The North Korean Crisis: The Blunt Truths you Should Know

in north •  last year

We can't deny that tension has been building this year
between North Korea, the US, and other neighboring countries such as Japan and
South Korea. Whenever a reference is made to the crisis in North Korea, it
always deals with the country's looming threat of starting a nuclear war. The
conflict between these nations can be somewhat complicated to summarize, but if
you're still in need of some facts to help you understand this international
crisis, let us guide you.

In order to provide you with some more information, let's
break down some of the major things that lead up to this event and what is
being done to subdue the situation.

Why does North Korea Hate The US?

The US and North Korea have been in conflict since 1950-1953
which was when the Korean war took place. During this time, Korea was divided
along the 38th parallel where the North was claimed by the USSR and
the South by the US. In 1950 the North Korean army invaded the south and the US
president at the time, Harry Truman, along with the leaders of China and the
Soviet Union, decided to lead a United Nations coalition to defend South Korea
from the North.

The war carried on until 1953 when an armistice was
negotiated, but despite the war technically coming to an end, North Korea has
continued to use the war legacy to keep their citizens in a constant state of
panic and fear.

The North Korean government has been successful at
maintaining their power for more than 70 years or so and the Kim dynasty has
been able to maintain its control over their people with the use of anti US
propaganda. In fact, any time there has been tension between the US and North
Korea, the nation's leader fuels his propaganda machine to bring more focus on
to “the enemy.”

Present Day Conflict

Any individuals have doubted whether North Korea actually
possesses nuclear weapons. The current leader, Kim Jung Un, has recently lead
more nuclear tests than his father and grandfather before him.

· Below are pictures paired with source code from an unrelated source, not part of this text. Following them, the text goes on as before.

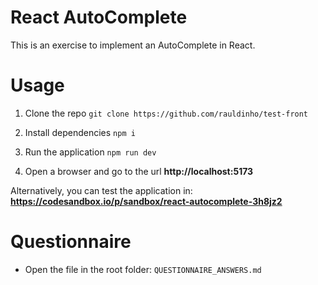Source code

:# React AutoComplete

This is an exercise to implement an AutoComplete in React.

# Usage

1. Clone the repo
   `git clone https://github.com/rauldinho/test-front`

2. Install dependencies
   `npm i`

3. Run the application
   `npm run dev`

4. Open a browser and go to the url **http://localhost:5173**

Alternatively, you can test the application in:
**https://codesandbox.io/p/sandbox/react-autocomplete-3h8jz2**

# Questionnaire

-   Open the file in the root folder: `QUESTIONNAIRE_ANSWERS.md`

In fact, Kim
Jung Un has lead over 84 missile tests since 2011. Meanwhile, Kim Il Sung and
Kim Jong Il only lead 31 missile tests during both their reigning periods

In previous years, the US has not been too concerned about
the dangers of North Korea's bombs threats. Although a nuclear bomb is a serious threat,
in order for a bomb to cause any significant damage, it must be made small
enough to fit into a missile and additionally an intercontinental ballistic
missile would be be needed to effectively deliver the bomb to much farther
distances (like the US mainland.)

For the past few years, North Korea did not have the
resources to accomplish both of these requirements, but recent investigation
from US intelligence suspects that North Korea now has the capabilities to deliver
a bomb to the US mainland. Not only is this a very real scenario that could
play out, but it is actually quite easy for North Korea to launch a missile
onto South Korea, Japan, and the US territory of Guam.

Should we be Concerned?

Although the thought of a nuclear war is very alarming, we
have to take a close look at history and facts. North Korea is a totalitarian
monarchy and although the past two leaders have had lengthy terms, both Kim Il
Sung and Kim Jong Il have had to go through long processes to find loyal people
to work alongside them in office.

Kim Jung un, in comparison to his father and grandfather, is
inexperienced and barely settling into his transition into power. Many suspect
that he is trying to prove himself and simply instilling intimidation, in fact
it would not make much sense for Kim Jong un to throw his regime out the window
just for a war with the US. The North Korean government is very aware that the
US military is the strongest military force in the world and therefore, Kim
knows that he cannot just attack a US territory without receiving intense
retaliation as a result.

Furthermore, North Korea is currently one of the only few
totalitarian communist countries left in the world. They are also a “black
sheep”in the international community and they are an isolated nation with China
as their only current trade partner.

What about the International Community?

If war and disaster were to hit North Korea, there would
more than likely be a refugee crisis and China would be obligated to welcome
North Korean refugees into their country. Given the heavy burden this would
bring to China, it's currently in China's best interest to keep things stable
between their country and North Korea.

Nations Ready to Retaliate

Even though many world leaders are looking to find a solution
through dialogue and negotiations, nations like Australia and the US have more
assertive plans.

President Donald Trump has openly stated that he is ready to
fight back with “fire and fury” if provoked, but the United Kingdom's Foreign
Secretary, Boris Johnson, is currently working with the US and neighboring
allies to find more diplomatic solutions.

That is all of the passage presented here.